2.  Planting.  Picking.  Weeding.  It doesn’t matter which one we were doing, we played games – usually a spelling, memory, or add-to-the-story game.  It’s not like the kids liked working in the garden, but game playing made it bearable.  A few years ago I sent the kids out to pick strawberries.  (I use the “kids” loosely here since they were all teenagers and some of them were even in college.)  Abe played Uncle Remus and sat on the grass and told jokes and quoted stories like The Little Mouse, the Red Ripe Strawberry, and the Big Hungry Bear.  The thing that surprised me most was that even though the other three kids kept harping on Abe to help pick, they laughed at his jokes and stories and let him get by as if his words were contribution enough.  Never underestimate a story or a game.

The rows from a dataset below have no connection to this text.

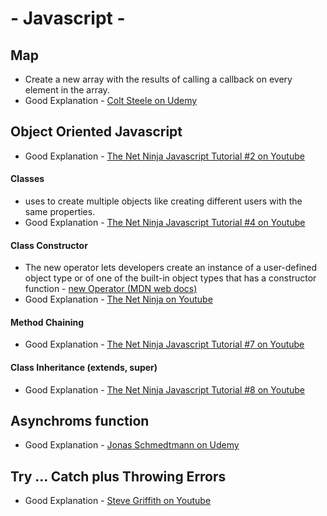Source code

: # - Javascript -  


## Map
- Create a new array with the results of calling a callback on every element in the array.
- Good Explanation -  [Colt Steele on Udemy](https://www.udemy.com/course/javascript-beginners-complete-tutorial/learn/lecture/17010224#questions)


## Object Oriented Javascript 
- Good Explanation - [The Net Ninja Javascript Tutorial #2 on Youtube](https://www.youtube.com/watch?v=7d9H34ZVRPg&list=PL4cUxeGkcC9i5yvDkJgt60vNVWffpblB7&index=2)

#### Classes 
- uses to create multiple objects like creating different users with the same properties. 
- Good Explanation - [The Net Ninja Javascript Tutorial #4 on Youtube](https://www.youtube.com/watch?v=Ug4ChzopcE4&list=PL4cUxeGkcC9i5yvDkJgt60vNVWffpblB7&index=4)

#### Class Constructor
- The new operator lets developers create an instance of a user-defined object type or of one of the built-in object types that has a constructor function - [new Operator (MDN web docs)](https://developer.mozilla.org/en-US/docs/Web/JavaScript/Reference/Operators/new)
- Good Explanation - [The Net Ninja on Youtube](https://www.youtube.com/watch?v=HboT8g_QSGc)

#### Method Chaining 
- Good Explanation - [The Net Ninja Javascript Tutorial #7 on Youtube](https://www.youtube.com/watch?v=8x1fygdWabY&list=PL4cUxeGkcC9i5yvDkJgt60vNVWffpblB7&index=7)

#### Class Inheritance (extends, super)
- Good Explanation - [The Net Ninja Javascript Tutorial #8 on Youtube](https://www.youtube.com/watch?v=8x1fygdWabY&list=PL4cUxeGkcC9i5yvDkJgt60vNVWffpblB7&index=8)


## Asynchroms function 
- Good Explanation -  [Jonas Schmedtmann on Udemy](https://www.udemy.com/course/nodejs-express-mongodb-bootcamp/learn/lecture/15080918#overview)


## Try ... Catch plus Throwing Errors 
- Good Explanation - [Steve Griffith on Youtube](https://www.youtube.com/watch?v=_am9rKw4vWw&t=3s)
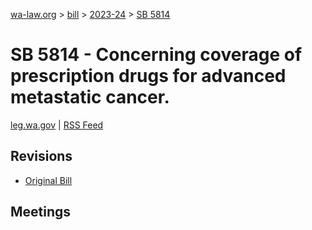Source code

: [wa-law.org](/) > [bill](/bill/) > [2023-24](/bill/2023-24/) > [SB 5814](/bill/2023-24/sb/5814/)

# SB 5814 - Concerning coverage of prescription drugs for advanced metastatic cancer.
[leg.wa.gov](https://app.leg.wa.gov/billsummary?BillNumber=5814&Year=2023&Initiative=false) | [RSS Feed](./rss.xml)

## Revisions
* [Original Bill](1/)

## Meetings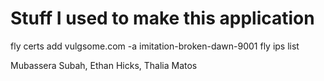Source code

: # Stuff I used to make this application

fly certs add vulgsome.com -a imitation-broken-dawn-9001 
fly ips list


Mubassera Subah, Ethan Hicks, Thalia Matos

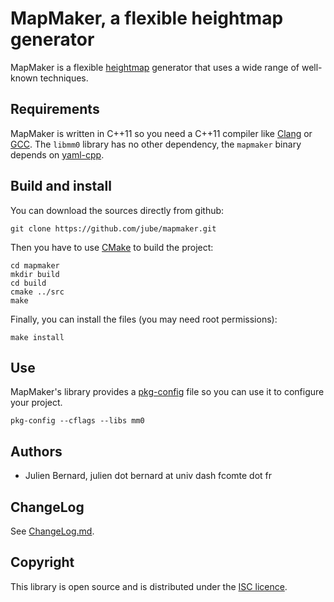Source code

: # MapMaker, a flexible heightmap generator

MapMaker is a flexible [heightmap](http://en.wikipedia.org/wiki/Heightmap) generator that uses a wide range of well-known techniques.


## Requirements

MapMaker is written in C++11 so you need a C++11 compiler like [Clang](http://clang.llvm.org/) or [GCC](http://gcc.gnu.org/). The `libmm0` library has no other dependency, the `mapmaker` binary depends on [yaml-cpp](https://code.google.com/p/yaml-cpp/).

## Build and install

You can download the sources directly from github:

    git clone https://github.com/jube/mapmaker.git

Then you have to use [CMake](http://www.cmake.org/) to build the project:

    cd mapmaker
    mkdir build
    cd build
    cmake ../src
    make

Finally, you can install the files (you may need root permissions):

    make install

## Use

MapMaker's library provides a [pkg-config](http://www.freedesktop.org/wiki/Software/pkg-config/) file so you can use it to configure your project.

    pkg-config --cflags --libs mm0


## Authors

- Julien Bernard, julien dot bernard at univ dash fcomte dot fr

## ChangeLog

See [ChangeLog.md](https://github.com/jube/mapmaker/blob/master/ChangeLog.md).

## Copyright

This library is open source and is distributed under the [ISC licence](http://opensource.org/licenses/isc-license).
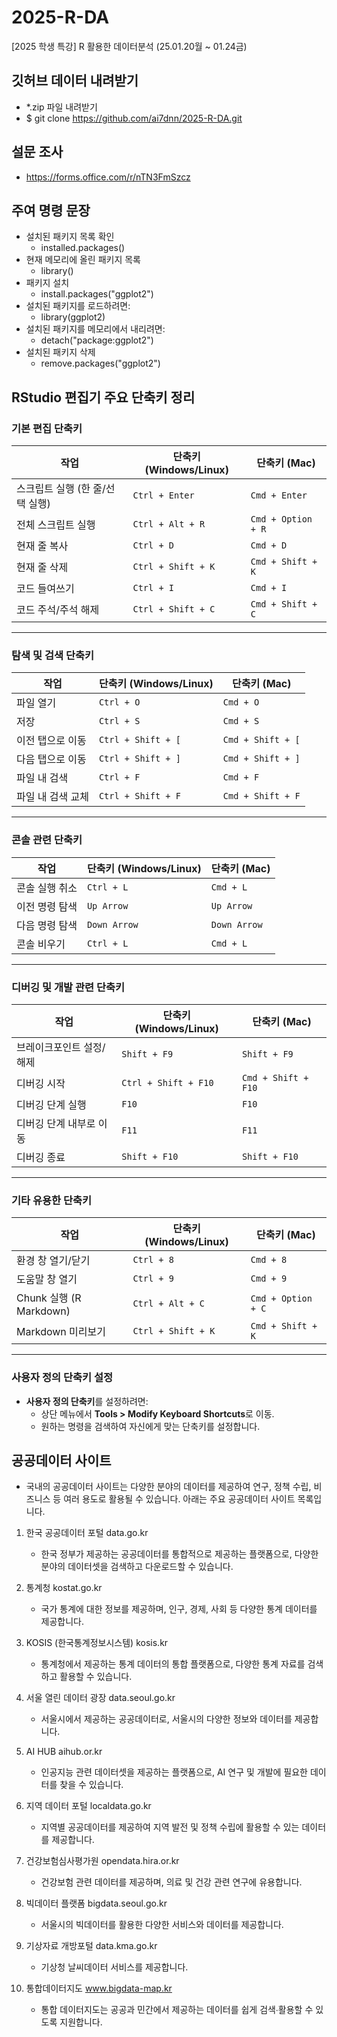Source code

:# 2025-R-DA
[2025 학생 특강] R 활용한 데이터분석 (25.01.20월 ~ 01.24금)

## 깃허브 데이터 내려받기
- *.zip 파일 내려받기
- $ git clone https://github.com/ai7dnn/2025-R-DA.git

## 설문 조사
- https://forms.office.com/r/nTN3FmSzcz

## 주여 명령 문장
- 설치된 패키지 목록 확인
  - installed.packages()
- 현재 메모리에 올린 패키지 목록
  - library()
- 패키지 설치
  - install.packages("ggplot2")
- 설치된 패키지를 로드하려면:
  - library(ggplot2)
- 설치된 패키지를 메모리에서 내리려면:
  - detach("package:ggplot2")
- 설치된 패키지 삭제
  - remove.packages("ggplot2")

## RStudio 편집기 주요 단축키 정리

### 기본 편집 단축키

| **작업**                     | **단축키 (Windows/Linux)** | **단축키 (Mac)**         |
|-------------------------------|----------------------------|--------------------------|
| 스크립트 실행 (한 줄/선택 실행) | `Ctrl + Enter`             | `Cmd + Enter`            |
| 전체 스크립트 실행            | `Ctrl + Alt + R`           | `Cmd + Option + R`       |
| 현재 줄 복사                 | `Ctrl + D`                 | `Cmd + D`                |
| 현재 줄 삭제                 | `Ctrl + Shift + K`         | `Cmd + Shift + K`        |
| 코드 들여쓰기                 | `Ctrl + I`                 | `Cmd + I`                |
| 코드 주석/주석 해제           | `Ctrl + Shift + C`         | `Cmd + Shift + C`        |

---

### 탐색 및 검색 단축키

| **작업**                     | **단축키 (Windows/Linux)** | **단축키 (Mac)**         |
|-------------------------------|----------------------------|--------------------------|
| 파일 열기                     | `Ctrl + O`                 | `Cmd + O`                |
| 저장                          | `Ctrl + S`                 | `Cmd + S`                |
| 이전 탭으로 이동              | `Ctrl + Shift + [`         | `Cmd + Shift + [`        |
| 다음 탭으로 이동              | `Ctrl + Shift + ]`         | `Cmd + Shift + ]`        |
| 파일 내 검색                 | `Ctrl + F`                 | `Cmd + F`                |
| 파일 내 검색 교체             | `Ctrl + Shift + F`         | `Cmd + Shift + F`        |

---

### 콘솔 관련 단축키

| **작업**                     | **단축키 (Windows/Linux)** | **단축키 (Mac)**         |
|-------------------------------|----------------------------|--------------------------|
| 콘솔 실행 취소               | `Ctrl + L`                 | `Cmd + L`                |
| 이전 명령 탐색               | `Up Arrow`                 | `Up Arrow`               |
| 다음 명령 탐색               | `Down Arrow`               | `Down Arrow`             |
| 콘솔 비우기                 | `Ctrl + L`                 | `Cmd + L`                |

---

### 디버깅 및 개발 관련 단축키

| **작업**                     | **단축키 (Windows/Linux)** | **단축키 (Mac)**         |
|-------------------------------|----------------------------|--------------------------|
| 브레이크포인트 설정/해제      | `Shift + F9`               | `Shift + F9`             |
| 디버깅 시작                   | `Ctrl + Shift + F10`       | `Cmd + Shift + F10`      |
| 디버깅 단계 실행              | `F10`                      | `F10`                    |
| 디버깅 단계 내부로 이동       | `F11`                      | `F11`                    |
| 디버깅 종료                   | `Shift + F10`              | `Shift + F10`            |

---

### 기타 유용한 단축키

| **작업**                     | **단축키 (Windows/Linux)** | **단축키 (Mac)**         |
|-------------------------------|----------------------------|--------------------------|
| 환경 창 열기/닫기             | `Ctrl + 8`                 | `Cmd + 8`                |
| 도움말 창 열기                | `Ctrl + 9`                 | `Cmd + 9`                |
| Chunk 실행 (R Markdown)       | `Ctrl + Alt + C`           | `Cmd + Option + C`       |
| Markdown 미리보기             | `Ctrl + Shift + K`         | `Cmd + Shift + K`        |

---

### 사용자 정의 단축키 설정
- **사용자 정의 단축키**를 설정하려면:
  - 상단 메뉴에서 **Tools > Modify Keyboard Shortcuts**로 이동.
  - 원하는 명령을 검색하여 자신에게 맞는 단축키를 설정합니다.


## 공공데이터 사이트
- 국내의 공공데이터 사이트는 다양한 분야의 데이터를 제공하여 연구, 정책 수립, 비즈니스 등 여러 용도로 활용될 수 있습니다. 아래는 주요 공공데이터 사이트 목록입니다.

1. 한국 공공데이터 포털 data.go.kr
    - 한국 정부가 제공하는 공공데이터를 통합적으로 제공하는 플랫폼으로, 다양한 분야의 데이터셋을 검색하고 다운로드할 수 있습니다.

2. 통계청 kostat.go.kr
    - 국가 통계에 대한 정보를 제공하며, 인구, 경제, 사회 등 다양한 통계 데이터를 제공합니다.

3. KOSIS (한국통계정보시스템) kosis.kr
    - 통계청에서 제공하는 통계 데이터의 통합 플랫폼으로, 다양한 통계 자료를 검색하고 활용할 수 있습니다.

4. 서울 열린 데이터 광장 data.seoul.go.kr
    - 서울시에서 제공하는 공공데이터로, 서울시의 다양한 정보와 데이터를 제공합니다.

5. AI HUB aihub.or.kr
    - 인공지능 관련 데이터셋을 제공하는 플랫폼으로, AI 연구 및 개발에 필요한 데이터를 찾을 수 있습니다.

6. 지역 데이터 포털 localdata.go.kr
    - 지역별 공공데이터를 제공하여 지역 발전 및 정책 수립에 활용할 수 있는 데이터를 제공합니다.

7. 건강보험심사평가원 opendata.hira.or.kr
    - 건강보험 관련 데이터를 제공하며, 의료 및 건강 관련 연구에 유용합니다.

8. 빅데이터 플랫폼 bigdata.seoul.go.kr
    - 서울시의 빅데이터를 활용한 다양한 서비스와 데이터를 제공합니다.
  
9. 기상자료 개방포털 data.kma.go.kr
    - 기상청 날씨데이터 서비스를 제공합니다.

10. 통합데이터지도 www.bigdata-map.kr
    - 통합 데이터지도는 공공과 민간에서 제공하는 데이터를 쉽게 검색∙활용할 수 있도록 지원합니다.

3.  One year we really needed our garden to produce – really needed it to produce.  It was about an acre or so and we shared it with my sister’s family.  We worked in that garden.  We prayed for that garden.  All the seeds came up and then, pow, the beans quit growing.  The plants got a big nodule on the stem under the leaves and they just quit.  They were sickly.  I was discouraged.  One day as I walked by those beans on the way to my sister’s house, I murmured a prayer, “I don’t get it.  We’ve done everything we can to have a good garden.  We’ve worked, we’ve even prayed for it.  Why hasn’t Thou blessed it?”  The answer I got? “You should have seen it if I hadn’t have blessed it.”  Ha.  We'd just moved there and we'd planted in ground that had been sterilized some years before.  However, those beans (though they stayed ugly clear until they froze) went on to produce more than enough for three families – all we could eat, all we could bottle, all we could give away.  Looks aren’t everything; never underestimate the Lord’s hand. 

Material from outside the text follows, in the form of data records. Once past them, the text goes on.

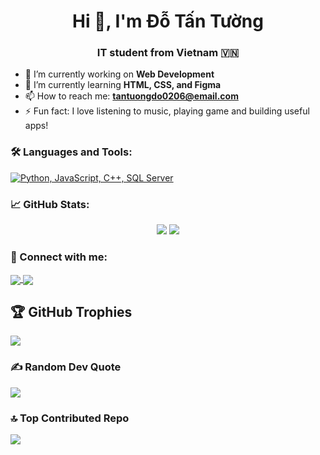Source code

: <h1 align="center">Hi 👋, I'm Đỗ Tấn Tường</h1>
<h3 align="center">IT student from Vietnam 🇻🇳</h3>

- 🔭 I’m currently working on **Web Development**
- 🌱 I’m currently learning **HTML, CSS, and Figma**
- 📫 How to reach me: **tantuongdo0206@email.com**
- ⚡ Fun fact: I love listening to music, playing game and building useful apps!
  

### 🛠️ Languages and Tools:
[![Python, JavaScript, C++, SQL Server](https://skillicons.dev/icons?i=python,js,cpp,mssql)](https://skillicons.dev)


### 📈 GitHub Stats:
<p align="center">
  <img src="https://github-readme-stats.vercel.app/api?username=tuongdo&show_icons=true&theme=radical" />
  <img src="https://github-readme-stats.vercel.app/api/top-langs/?username=tuongdo&layout=compact&theme=radical" />
  
</p>

### 🔗 Connect with me:
<p>
  <a href="https://www.facebook.com/tan.tuong.177646" target="blank">
    <img align="center" src="https://img.shields.io/badge/-Facebook-1877F2?logo=facebook&logoColor=white" />
  </a>
  <a href="https://www.instagram.com/_dttuowng/" target="blank">
  <img align="center" src="https://img.shields.io/badge/-Instagram-E4405F?logo=instagram&logoColor=white" />
</a>
</p>

## 🏆 GitHub Trophies
![](https://github-profile-trophy.vercel.app/?username=Tuong1308&theme=radical&no-frame=false&no-bg=true&margin-w=4)

### ✍️ Random Dev Quote
![](https://quotes-github-readme.vercel.app/api?type=horizontal&theme=radical)

### 🔝 Top Contributed Repo
![](https://github-contributor-stats.vercel.app/api?username=Tuong1308&limit=5&theme=dark&combine_all_yearly_contributions=true)

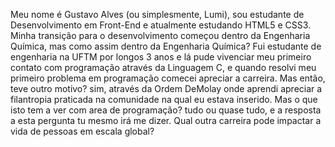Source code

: Meu nome é Gustavo Alves (ou simplesmente, Lumi), sou estudante de Desenvolvimento em Front-End e atualmente estudando HTML5 e CSS3. Minha transição para o desenvolvimento começou dentro da Engenharia Química, mas como assim dentro da Engenharia Química? Fui estudante de engenharia na UFTM por longos 3 anos e lá pude vivenciar meu primeiro contato com programação através da Linguagem C, e quando resolvi meu primeiro problema em programação comecei apreciar a carreira. Mas então, teve outro motivo? sim, através da Ordem DeMolay onde aprendi apreciar a filantropia praticada na comunidade na qual eu estava inserido. Mas o que isto tem a ver com area de programação? tudo ou quase tudo, e a resposta a esta pergunta tu mesmo irá me dizer. Qual outra carreira pode impactar a vida de pessoas em escala global?
<!---
Gustavo-LumiDev/Gustavo-LumiDev is a ✨ special ✨ repository because its `README.md` (this file) appears on your GitHub profile.
You can click the Preview link to take a look at your changes.
--->
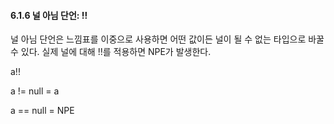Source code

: #### 6.1.6 널 아님 단언: !!

널 아님 단언은 느낌표를 이중으로 사용하면 어떤 값이든 널이 될 수 없는 타입으로 바꿀 수 있다. 실제 널에 대해 !!를 적용하면 NPE가 발생한다.

a!! 

a != null = a

a == null = NPE

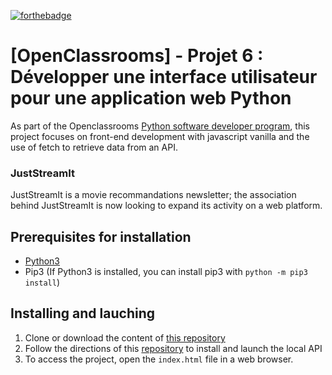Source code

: [![forthebadge](https://forthebadge.com/images/badges/made-with-javascript.svg)](https://forthebadge.com)

# [OpenClassrooms] - Projet 6 : Développer une interface utilisateur pour une application web Python

As part of the Openclassrooms [Python software developer program](https://openclassrooms.com/fr/paths/518-developpeur-dapplication-python), this project focuses on front-end development with javascript vanilla and the use of fetch to retrieve data from an API.

### JustStreamIt

JustStreamIt is a movie recommandations newsletter; the association behind JustStreamIt is now looking to expand its activity on a web platform.

## Prerequisites for installation

- [Python3](https://www.python.org/downloads/)
- Pip3 (If Python3 is installed, you can install pip3 with `python -m pip3 install`)

## Installing and lauching

1. Clone or download the content of [this repository](https://github.com/Mimi1706/HanNguyen_6_090523)
2. Follow the directions of this [repository](https://github.com/OpenClassrooms-Student-Center/OCMovies-API-EN-FR) to install and launch the local API
3. To access the project, open the `index.html` file in a web browser.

4.  Most people have lots of pictures of Christmas morning.  We have scads of poor quality prints of us planting the garden:

       Ty as a little boy planting onion bulbs in a blue night shirt
       Ande with a yellow scarf wrapped around her head cutting potatoes, or following along behind Calvin dropping potatoes in the holes
       Ande in her pajamas picking strawberries
       Ty as a teenager with a sparkly girl’s hat on (it still makes him mad every time he sees it)
       Cali with her pants half way down her bottom
       Abe planting bean seeds

One picture we don’t have but I wish we did was one of the years when we had a big, big patch of corn.  Cali loves animals and bugs and when she discovered that some of the corn had caterpillars down inside the corn silk, she walked up and down those rows peeling back hundreds of husks looking for caterpillars.  We were left with a nice collection of caterpillars in a jar, but lots and lots of exposed and under-developed ears of corn that were ruined (except to give to the chickens, pigs, or cows to eat -- animals are great garden recyclers).  Later, after all the stalks had died, the kids built forts in the corn with their cousins.  Smashing down the cornstalks and building those forts kept the kids entertained for days and days, and year after year.  Never underestimate the garden as a playground or science lab. 

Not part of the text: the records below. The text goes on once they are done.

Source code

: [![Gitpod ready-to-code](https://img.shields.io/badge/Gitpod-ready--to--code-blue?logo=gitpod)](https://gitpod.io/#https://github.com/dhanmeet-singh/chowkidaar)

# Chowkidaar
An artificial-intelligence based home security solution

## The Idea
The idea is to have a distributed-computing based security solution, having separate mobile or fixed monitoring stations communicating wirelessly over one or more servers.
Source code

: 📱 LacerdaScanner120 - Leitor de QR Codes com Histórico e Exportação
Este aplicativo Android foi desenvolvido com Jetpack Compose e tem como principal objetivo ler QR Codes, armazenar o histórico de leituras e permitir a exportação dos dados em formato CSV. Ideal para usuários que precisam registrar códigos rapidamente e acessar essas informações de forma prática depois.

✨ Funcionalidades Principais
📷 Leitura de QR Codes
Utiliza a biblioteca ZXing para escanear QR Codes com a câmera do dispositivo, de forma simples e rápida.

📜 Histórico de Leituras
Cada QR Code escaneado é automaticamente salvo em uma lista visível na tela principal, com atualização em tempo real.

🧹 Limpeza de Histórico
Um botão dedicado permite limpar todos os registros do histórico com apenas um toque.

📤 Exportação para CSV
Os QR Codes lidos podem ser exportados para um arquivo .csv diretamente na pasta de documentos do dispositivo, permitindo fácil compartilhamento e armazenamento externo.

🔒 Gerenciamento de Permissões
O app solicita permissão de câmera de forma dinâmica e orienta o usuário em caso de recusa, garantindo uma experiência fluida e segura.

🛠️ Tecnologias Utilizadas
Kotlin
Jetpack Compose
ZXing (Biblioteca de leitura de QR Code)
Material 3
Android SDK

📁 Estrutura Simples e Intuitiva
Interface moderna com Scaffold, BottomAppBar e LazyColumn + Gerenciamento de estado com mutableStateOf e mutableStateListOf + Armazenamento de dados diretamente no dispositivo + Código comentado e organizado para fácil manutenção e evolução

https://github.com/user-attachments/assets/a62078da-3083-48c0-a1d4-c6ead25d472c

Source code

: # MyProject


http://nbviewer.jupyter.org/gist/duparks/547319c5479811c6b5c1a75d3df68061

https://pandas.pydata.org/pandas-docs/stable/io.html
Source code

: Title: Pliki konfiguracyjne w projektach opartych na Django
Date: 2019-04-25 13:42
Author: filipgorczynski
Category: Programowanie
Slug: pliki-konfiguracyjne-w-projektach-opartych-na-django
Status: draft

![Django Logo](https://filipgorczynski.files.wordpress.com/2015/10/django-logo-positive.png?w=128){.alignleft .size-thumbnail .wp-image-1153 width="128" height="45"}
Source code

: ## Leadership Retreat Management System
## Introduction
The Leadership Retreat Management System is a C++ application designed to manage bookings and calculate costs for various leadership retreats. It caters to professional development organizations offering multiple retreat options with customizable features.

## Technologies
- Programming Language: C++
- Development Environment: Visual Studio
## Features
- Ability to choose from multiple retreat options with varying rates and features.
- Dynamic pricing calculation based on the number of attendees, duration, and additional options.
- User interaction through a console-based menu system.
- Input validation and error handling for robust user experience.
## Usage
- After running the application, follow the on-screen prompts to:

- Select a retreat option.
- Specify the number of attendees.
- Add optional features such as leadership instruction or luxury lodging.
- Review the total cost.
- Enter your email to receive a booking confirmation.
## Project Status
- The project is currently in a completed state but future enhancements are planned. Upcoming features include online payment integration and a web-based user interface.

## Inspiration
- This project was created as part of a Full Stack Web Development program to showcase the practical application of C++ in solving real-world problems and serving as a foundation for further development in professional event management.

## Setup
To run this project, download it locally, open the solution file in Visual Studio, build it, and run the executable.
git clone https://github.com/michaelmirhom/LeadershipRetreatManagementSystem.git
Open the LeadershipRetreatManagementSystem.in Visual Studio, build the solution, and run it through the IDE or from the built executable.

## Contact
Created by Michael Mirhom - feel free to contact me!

4.  I never plant a garden but what I don’t think of LaGrande Richards saying, “A seed is a dime’s profit to one, and a miracle to another.”  I marvel that such a tiny thing as a seed has the power to give like it does.  In our rush-rush world, gardening puts time in perspective.  With cell phones, computers, faxes, and jets, gardening reminds me there are simply some things that can’t be hurried or demanded – like a seed.
              Here are a few old proverbs that I’ve learned are absolutely true in life and gardening:

       It’s okay to be a late bloomer. 
       It’s important to branch out.
       We’ve all got our own rows to hoe.
       Bloom where you are planted.
       You reap what you sow.
       Don’t plant perennial problems. 
       Don’t let your weeds go to seed.
       It takes a pruning to make a good crop.
       Watch out for the little white butterflies (those little white butterflies may look cute flitting from plant to plant, but the minute you see them in your garden you know the broccoli has worms and they aren’t so cute after that.  Same thing in life, some things look pretty darn cute at first but they’re a precursor to trouble ahead.)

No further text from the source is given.